Beaulieu is also home of the
National Motor Museum, which means there
is a visitors' restaurant / cafe
with a good choice of nosh for our lunchtime 'fuel-stop' and to set us up
for further tramping around all those fields. We went for the chilli and
rice - more Thai sweet chilli sauce than savoury Mexican but edible
none-the-less. We were amused by listening to the staff trying to organise
who does what and when as they sought to cope with the hundreds of hungry
jumblers passing through. Full marks to them.
To add to the day's interest
there's a Bonham's auction and sale of historic cars ... items for all
pockets. A spare £85,750 will buy you a 'Roller' in tip top condition.
Alternatively, if you fancy a
good 'before' photo for your restoration, there's the rusty remains of a
Rolls Royce (I think?!) looking in need of TLC. Its condition arouses a
great deal attention - the romance of a barn find and the story of a
forgotten vehicle. Its abandonment somehow links the present with the past
of a bygone era when it was last parked away. In some ways, a shame to
Personal nostalgia is evoked
by a battery-driven 'Antique Car' with head lights and 'mystery action'.
Reliving the experience of chasing it around the living room floor on
Christmas morning will knock me back £125. One for another day, I think.
Amongst the predominantly
car-orientated stalls there are a number of motorcycle dealers and some
tempting Sunbeams are in evidence amongst their wares. Top asking price was
for a 500cc Longstroke of c.1926 at £10,000. Restoration had given it some
interesting oil lines and a straight pipe exhaust taken under the engine to
the near-side. It definitely looked the epitome of the sporting, flat tank,
side-valve 'Beam replete with steering and fork dampers. A Wolverhampton
registration added to the appeal
(two photos below).
Around the corner was an
un-restored 350cc side-valve
of 1927 or '28. Looking more-or-less correct with its
protective, valanced front 'guard and rear carrier - but lacking rear
chain-case and, more crucially, its magneto. The price was still around half
that of the restored 500cc model
As we were photographing and
ogling the 'Beams our concentration is disturbed - quite dramatically, too.
It is the Dutch
contingent from 'Yesterdays' started up a
multi-cylinder aero engine on their stall; an event advertised to take place
at various times throughout the weekend. What a fabulous sound!
And, it certainly attracted the masses, making a photograph impossible.
Wandering on, an early clip-on
Motosacoche machine catches our eye. Was this the sort of engine John
Marston had his eye on when he conducted experiments with an early
Motosacoche before he dropped the idea after a factory fatality? The jockey
pulley arrangement (wrapping the belt around the engine pulley) looks very
much like the early Stevens' machine produced in Wolverhampton in 1899.
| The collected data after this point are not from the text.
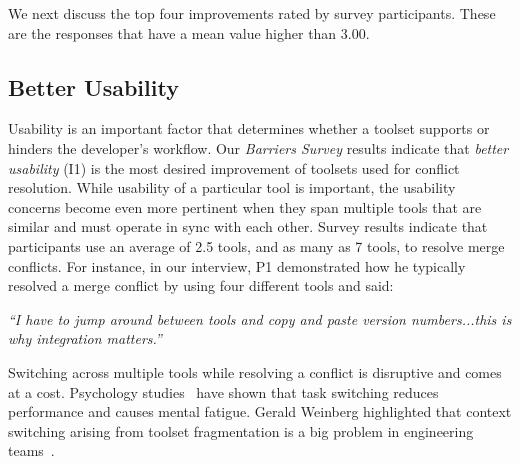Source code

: We next discuss the top four improvements rated by survey participants. These are the responses that have a mean value higher than $3.00$.

\subsection{Better Usability}
Usability is an important factor that determines whether a toolset supports or hinders the developer's workflow.
Our \textit{Barriers Survey} results indicate that \textit{better usability} (I1) is the most desired improvement of toolsets used for conflict resolution. 
While usability of a particular tool is important, the usability concerns become even more pertinent when they span multiple tools that are similar and must operate in sync with each other.
Survey results indicate that participants use an average of 2.5 tools, and as many as 7 tools, to resolve merge conflicts.
For instance, in our interview, P1 demonstrated how he typically resolved a merge conflict by using four different tools and said: 
\begin{quoting}
\textit{``I have to jump around between tools and copy and paste version numbers...this is why integration matters.''}
\end{quoting}

Switching across multiple tools while resolving a conflict is disruptive and comes at a cost. 
Psychology studies~\cite{Meiran2000,gopher2000switching} have shown that task switching reduces performance and causes mental fatigue. 
Gerald Weinberg highlighted that context switching arising from toolset fragmentation is a big problem in engineering teams~\cite{Weinberg1992}. 



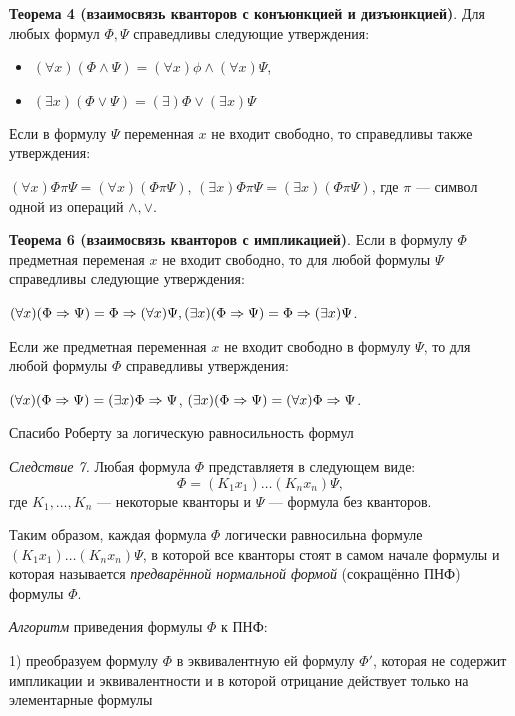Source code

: \textbf{Теорема 4 (взаимосвязь кванторов с конъюнкцией и дизъюнкцией)}. Для любых формул $\Phi, \Psi$ справедливы следующие утверждения:
\begin{itemize}
    \item $(\forall x)(\Phi \land \Psi) = (\forall x)\phi \land (\forall x)\Psi$,
    \item $(\exists x)(\Phi \lor \Psi) = (\exists)\Phi \lor (\exists x)\Psi$
\end{itemize}

Если в формулу $\Psi$ переменная $x$ не входит свободно, то справедливы также утверждения:

$(\forall x)\Phi \pi \Psi = (\forall x)(\Phi \pi \Psi)$, $(\exists x)\Phi \pi \Psi = (\exists x)(\Phi \pi \Psi)$, где $\pi$ --- символ одной из операций $\land, \lor$.

\textbf{Теорема 6 (взаимосвязь кванторов с импликацией)}. Если в формулу $\Phi$ предметная переменая $x$ не входит свободно, то для любой формулы $\Psi$ справедливы следующие утверждения:

$(\forall x)(\Phi \Rightarrow \Psi) = \Phi \Rightarrow (\forall x)\Psi, (\exists x)(\Phi \Rightarrow \Psi) = \Phi \Rightarrow (\exists x)\Psi$.

Если же предметная переменная $x$ не входит свободно в формулу $\Psi$, то для любой формулы $\Phi$ справедливы утверждения:

$(\forall x)(\Phi \Rightarrow \Psi) = (\exists x)\Phi \Rightarrow \Psi$, $(\exists x)(\Phi \Rightarrow \Psi) = (\forall x)\Phi \Rightarrow \Psi$.

Спасибо Роберту за логическую равносильность формул


{\it Следствие 7.} Любая формула $\Phi$ представляетя в следующем виде:
\begin{equation*}
    \Phi = (K_1 x_1)\dots(K_n x_n)\Psi,
\end{equation*}
где $K_1,\dots,K_n$ --- некоторые кванторы и $\Psi$ --- формула без кванторов.

Таким образом, каждая формула $\Phi$ логически равносильна формуле $(K_1 x_1)\dots(K_n x_n)\Psi$, в которой все кванторы стоят в самом начале формулы и которая называется \textit{предварённой нормальной формой} (сокращённо ПНФ) формулы $\Phi$.


{\it Алгоритм} приведения формулы $\Phi$ к ПНФ:

1) преобразуем формулу $\Phi$ в эквивалентную ей формулу $\Phi'$, которая не содержит импликации и эквивалентности и в которой отрицание действует только на элементарные формулы

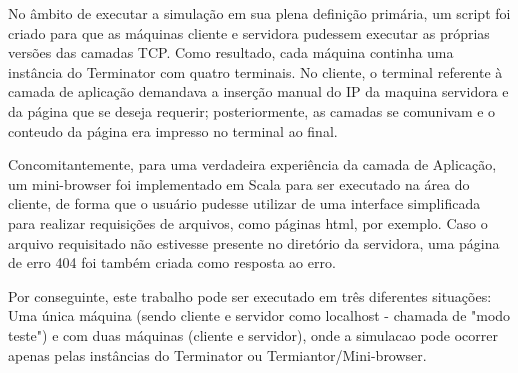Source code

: \documentclass[11pt]{article}
\begin{document}
		No âmbito de executar a simulação em sua plena definição primária, um script foi criado para que as máquinas cliente e servidora pudessem executar as próprias versões das camadas TCP. Como resultado, cada máquina continha uma instância do Terminator com quatro terminais. No cliente, o terminal referente à camada de aplicação demandava a inserção manual do IP da maquina servidora e da página que se deseja requerir; posteriormente, as camadas se comunivam e o conteudo da página era impresso no terminal ao final.
		
		Concomitantemente, para uma verdadeira experiência da camada de Aplicação, um mini-browser foi implementado em Scala para ser executado na área do cliente, de forma que o usuário pudesse utilizar de uma interface simplificada para realizar requisições de arquivos, como páginas html, por exemplo. Caso o arquivo requisitado não estivesse presente no diretório da servidora, uma página de erro 404 foi também criada como resposta ao erro.
		
		Por conseguinte, este trabalho pode ser executado em três diferentes situações: Uma única máquina (sendo cliente e servidor como localhost - chamada de "modo teste") e com duas máquinas (cliente e servidor), onde a simulacao pode ocorrer apenas pelas instâncias do Terminator ou Termiantor/Mini-browser.                        
\end{document}

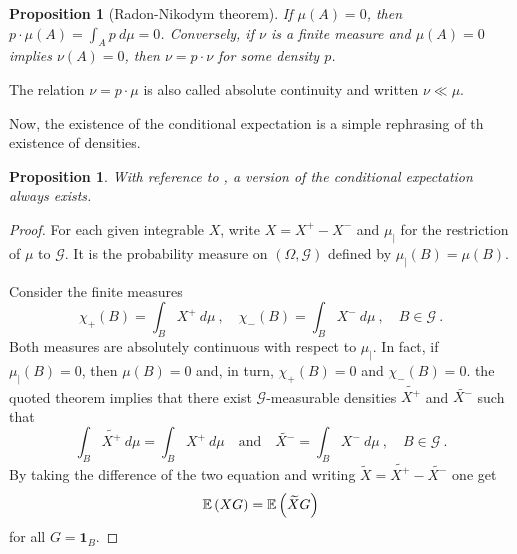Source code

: \documentclass[12pt,a4paper]{amsart}
\newcommand{\one}{\bm 1}
\theoremstyle{plain}%
\newtheorem{proposition}[thm]{Proposition}
\theoremstyle{definition}
\theoremstyle{remark}
\begin{document}
\begin{proposition}[Radon-Nikodym theorem]
If $\mu(A) = 0$, then $p \cdot \mu(A) = \int_A p \ d\mu =
0$. Conversely, if $\nu$ is a finite measure and $\mu(A) = 0$ implies
$\nu(A) =0$, then $\nu = p \cdot \nu$ for some density $p$.  
\end{proposition}

The relation $\nu = p \cdot \mu$ is also called absolute continuity
and written $\nu \ll \mu$.

Now, the existence of the conditional expectation is a simple
rephrasing of th existence of densities.

\begin{proposition}
With reference to , a version of the conditional expectation always exists.  
\end{proposition}

\begin{proof}
For each given integrable
$X$, write $X=X^+-X^-$ and $\mu_|$ for the restriction of $\mu$ to
$\mathcal G$. It is the probability measure on $(\Omega, \mathcal
G)$  defined by $\mu_|(B) = \mu(B)$.

Consider the finite measures
\begin{equation*}
  \chi_+(B) = \int_B X^+ \ d\mu \ , \quad \chi_-(B) = \int_B X^- \
  d\mu \ , \quad B \in
  \mathcal G \ .  
\end{equation*}
Both measures are absolutely continuous with respect to $\mu_|$. In
fact, if $\mu_|(B) = 0$, then $\mu(B)=0$ and, in turn, $\chi_+(B) = 0$
and $\chi_-(B)=0$. the quoted theorem implies that there exist $\mathcal G$-measurable densities $\widetilde{X^+}$
and $\widetilde{X^-}$ such that
\begin{equation*}
  \int_B \widetilde{X^+} \ d\mu = \int_B X^+ \ d\mu \quad \text{and} \quad
  \widetilde{X^-} = \int_B X^- \ d\mu \ , \quad  B \in \mathcal G \ .  
\end{equation*}
By taking the difference of the two equation and writing
$\widetilde{X}=\widetilde{X^+}-\widetilde{X^-}$ one get
\begin{equation*}
  \operatorname{\mathbb E}\left(X G\right) = \operatorname{\mathbb E}\left(\widetilde X G\right)
\end{equation*}
for all $G = \one_B$.
\end{proof}


\end{document}
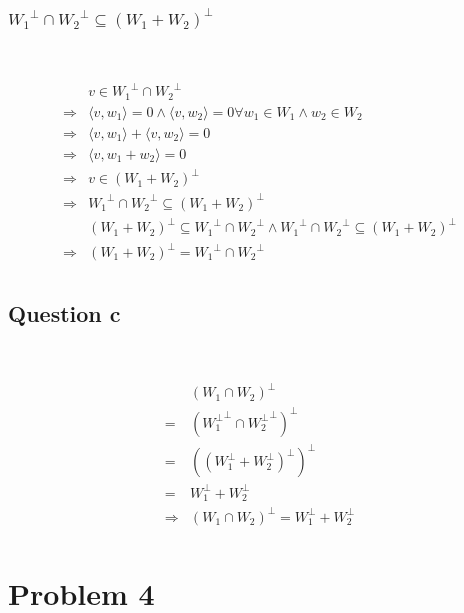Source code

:\documentclass{article}
\begin{document}
\subsubsection*{${W_1}^\perp\cap {W_2}^\perp\subseteq (W_1+W_2)^\perp$}

~

\begin{equation*}
    \begin{split}
        &v\in{W_1}^\perp\cap {W_2}^\perp\\
        \Rightarrow&\langle v,w_1\rangle=0\land \langle v,w_2\rangle=0\forall w_1\in W_1\land w_2\in W_2\\
        \Rightarrow&\langle v,w_1\rangle+\langle v,w_2\rangle =0\\
        \Rightarrow&\langle v,w_1+w_2\rangle=0\\
        \Rightarrow&v\in (W_1+W_2)^\perp\\
        \Rightarrow&{W_1}^\perp\cap {W_2}^\perp\subseteq (W_1+W_2)^\perp\\
        &(W_1+W_2)^\perp\subseteq {W_1}^\perp\cap {W_2}^\perp\land{W_1}^\perp\cap {W_2}^\perp\subseteq (W_1+W_2)^\perp\\
        \Rightarrow&(W_1+W_2)^\perp= {W_1}^\perp\cap {W_2}^\perp\\
    \end{split}
\end{equation*}

\subsection{Question c}

~

\begin{equation*}
    \begin{split}
        &(W_1\cap W_2)^\perp\\
        =&({W_1^\perp}^\perp\cap{W_2^\perp}^\perp)^\perp\\
        =&((W_1^\perp+W_2^\perp)^\perp)^\perp\\
        =&W_1^\perp+W_2^\perp\\
        \Rightarrow&(W_1\cap W_2)^\perp=W_1^\perp+W_2^\perp\\
    \end{split}
\end{equation*}

\newpage

\section{Problem 4}
\end{document}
Whatever its provenance or authenticity the machine is an intriguing
'bitza'. A lovely curiosity for the back of the shed
Tucked away at one of the
stalls in the jumble's far field is a lovely, well-restored Lion of c.1932.
Its tax disk indicates it was last used on the road in 1994. It looks
pretty-much straight out of the catalogue, complete with lights and ready
to fire up. And, all at a very sensible asking price I recall, although the
figure now escapes me (two photos
Amongst the day's 'Beams is a
well-known machine for those who may have visited Wolverhampton's Art
Gallery and Museum in the 1990s. UK 8475 is the factory-registered
Longstroke owned for many years by Walter Edge, the inaugural chairman of the Wolverhampton
and North Birmingham Section of the UK's Vintage Motor Cycle Club. This
machine left Yesterdays' stall, making its way back to a Wolverhampton home!
It started up with a cloud of oily smoke and, with a surprisingly higher
state of tune compared to 1930s' side-valves, was ridden back to the car
park. Huge grin, no crash hat. Superb!